Information shown:

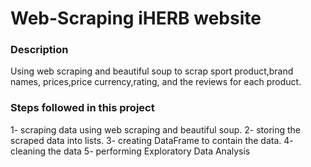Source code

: # Web-Scraping iHERB website

### Description

Using web scraping and beautiful soup to scrap sport product,brand names, prices,price currency,rating, and the reviews for each product.

### Steps followed in this project
1- scraping data using web scraping and beautiful soup.
2- storing the scraped data into lists.
3- creating DataFrame to contain the data.
4- cleaning the data 
5- performing Exploratory Data Analysis
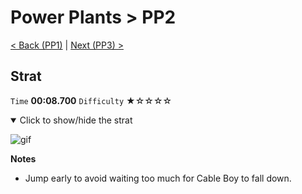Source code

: # Power Plants > PP2

[< Back (PP1)](https://github.com/Doublevil/scbspeedrun/blob/main/levels/pp/PP1.md) | [Next (PP3) >](https://github.com/Doublevil/scbspeedrun/blob/main/levels/pp/PP3.md)

## Strat

`Time` **00:08.700** `Difficulty` ★☆☆☆☆
<details open>
  <summary>Click to show/hide the strat</summary>

  ![gif](https://github.com/Doublevil/scbspeedrun/blob/main/media/levels/pp/PP2_Strat.webp)

  **Notes**
  - Jump early to avoid waiting too much for Cable Boy to fall down.
</details>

Problem: Give back all of the material exactly, though without the images it contains.

Result of this exercise:
Source code

: # Web-Scraping iHERB website

### Description

Using web scraping and beautiful soup to scrap sport product,brand names, prices,price currency,rating, and the reviews for each product.

### Steps followed in this project
1- scraping data using web scraping and beautiful soup.
2- storing the scraped data into lists.
3- creating DataFrame to contain the data.
4- cleaning the data 
5- performing Exploratory Data Analysis
Source code

: # Power Plants > PP2

[< Back (PP1)](https://github.com/Doublevil/scbspeedrun/blob/main/levels/pp/PP1.md) | [Next (PP3) >](https://github.com/Doublevil/scbspeedrun/blob/main/levels/pp/PP3.md)

## Strat

`Time` **00:08.700** `Difficulty` ★☆☆☆☆
<details open>
  <summary>Click to show/hide the strat</summary>

  ![gif](https://github.com/Doublevil/scbspeedrun/blob/main/media/levels/pp/PP2_Strat.webp)

  **Notes**
  - Jump early to avoid waiting too much for Cable Boy to fall down.
</details>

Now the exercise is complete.